Director, Industrial HPC Partnerships Program

Computing and Computational Sciences Directorate

Oak Ridge National Laboratory
Before the

Subcommittee on Energy and Environment

Committee on Science, Space, and Technology

U.S. House of Representatives

June 21, 2012
Hearing on Department of Energy User Facilities:
Utilizing the Tools of Science to Drive Innovation
through Fundamental Research

Mr. Chairman, Ranking Member Miller, and members of the Committee: Thank you for the opportunity to appear before you today. My name is Suzy Tichenor, and I am Director of the Industrial Partnerships Program in the Computing and Computational Sciences Directorate of Oak Ridge National Laboratory (ORNL) in Oak Ridge, Tennessee. It is an honor to provide this testimony on the role of the Industrial Partnerships Program in the U.S. scientific enterprise.


Introduction

As a U.S. Department of Energy (DOE) laboratory, ORNL manages nine national scientific user facilities, including the world’s most powerful accelerator-based source of neutrons for research, the Spallation Neutron Source; one of the world’s most powerful research reactors, the High Flux Isotope Reactor; one of five DOE nanoscale science research facilities, the Center for Nanophase Materials Sciences; and one of DOE’s two leadership supercomputing centers, the Oak Ridge Leadership Computing Facility (OLCF). These distinctive experimental and computational facilities enable research essential to accomplishing DOE missions. In addition, as DOE user facilities, they are made available for external use to advance scientific and technical knowledge under certain conditions. Specifically, these federally sponsored facilities are open to all interested potential users, but facility resources are allocated on the basis of rigorous merit review of the proposed work. There is no fee for nonproprietary work, but if the results are strictly proprietary, full cost recovery is required. Finally, the facility capability does not compete with an available private sector capability.

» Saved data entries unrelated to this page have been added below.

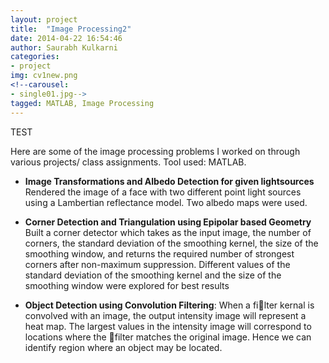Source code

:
 ```yaml
---
layout: project
title:  "Image Processing2"
date: 2014-04-22 16:54:46
author: Saurabh Kulkarni
categories:
- project
img: cv1new.png
<!--carousel:
- single01.jpg-->
tagged: MATLAB, Image Processing
---
```

TEST

Here are some of the image processing problems I worked on through various projects/ class assignments.
Tool used: MATLAB.

- **Image Transformations and Albedo Detection for given lightsources**
Rendered the image of a face with two different point light sources using a
Lambertian reflectance model. Two albedo maps were used.

- **Corner Detection and Triangulation using Epipolar based Geometry**
Built a corner detector which takes as the input image, the number of corners, the standard
deviation of the smoothing kernel, the size of the smoothing window, and returns the required number
of strongest corners after non-maximum suppression. 
Different values of the standard deviation of the smoothing kernel and
the size of the smoothing window were explored for best results

- **Object Detection using Convolution Filtering**: 
When a filter kernal is convolved with an image, the output intensity image will represent a heat map. 
The largest values in the intensity image will correspond to locations where the filter matches the original image.
Hence we can identify region where an object may be located.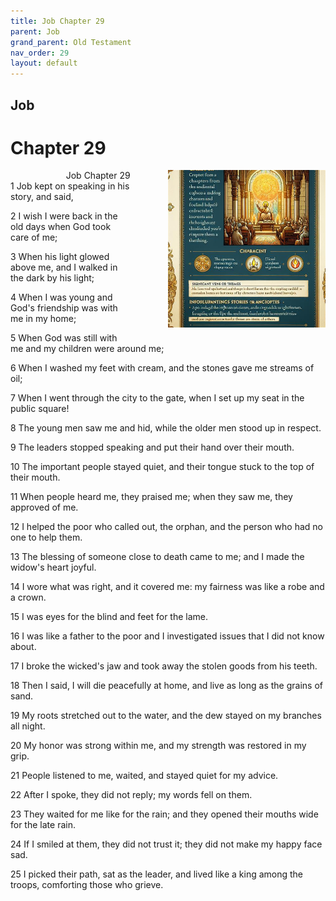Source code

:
 ```yaml
---
title: Job Chapter 29
parent: Job
grand_parent: Old Testament
nav_order: 29
layout: default
---
```


## Job

# Chapter 29

<div style="clear: both; text-align: right;">
    <div style="max-width: 50%; height: auto; float: right; margin: 0 0 10px 10px; padding-left: 10%;">
        <img src="/assets/Image/Job/500/29.jpg" alt="Job Chapter 29" class="chapter-image">
    </div>
    <figcaption style="font-size: 14px; text-align: right;">Job Chapter 29</figcaption>
</div>
1 Job kept on speaking in his story, and said,

2 I wish I were back in the old days when God took care of me;

3 When his light glowed above me, and I walked in the dark by his light;

4 When I was young and God's friendship was with me in my home;

5 When God was still with me and my children were around me;

6 When I washed my feet with cream, and the stones gave me streams of oil;

7 When I went through the city to the gate, when I set up my seat in the public square!

8 The young men saw me and hid, while the older men stood up in respect.

9 The leaders stopped speaking and put their hand over their mouth.

10 The important people stayed quiet, and their tongue stuck to the top of their mouth.

11 When people heard me, they praised me; when they saw me, they approved of me.

12 I helped the poor who called out, the orphan, and the person who had no one to help them.

13 The blessing of someone close to death came to me; and I made the widow's heart joyful.

14 I wore what was right, and it covered me: my fairness was like a robe and a crown.

15 I was eyes for the blind and feet for the lame.

16 I was like a father to the poor and I investigated issues that I did not know about.

17 I broke the wicked's jaw and took away the stolen goods from his teeth.

18 Then I said, I will die peacefully at home, and live as long as the grains of sand.

19 My roots stretched out to the water, and the dew stayed on my branches all night.

20 My honor was strong within me, and my strength was restored in my grip.

21 People listened to me, waited, and stayed quiet for my advice.

22 After I spoke, they did not reply; my words fell on them.

23 They waited for me like for the rain; and they opened their mouths wide for the late rain.

24 If I smiled at them, they did not trust it; they did not make my happy face sad.

25 I picked their path, sat as the leader, and lived like a king among the troops, comforting those who grieve.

By making its facilities available to external users, including U. S. industry, DOE increases the return on the nation’s investment in these unique and expensive scientific tools and the experts who know how to apply them to address cutting-edge scientific problems. Because few companies or universities have the resources needed to develop and manage facilities on this scale or to maintain the large, scientifically diverse research staff needed to support them, the design, construction, and operation of user facilities has become a signature of ORNL and other DOE national laboratories.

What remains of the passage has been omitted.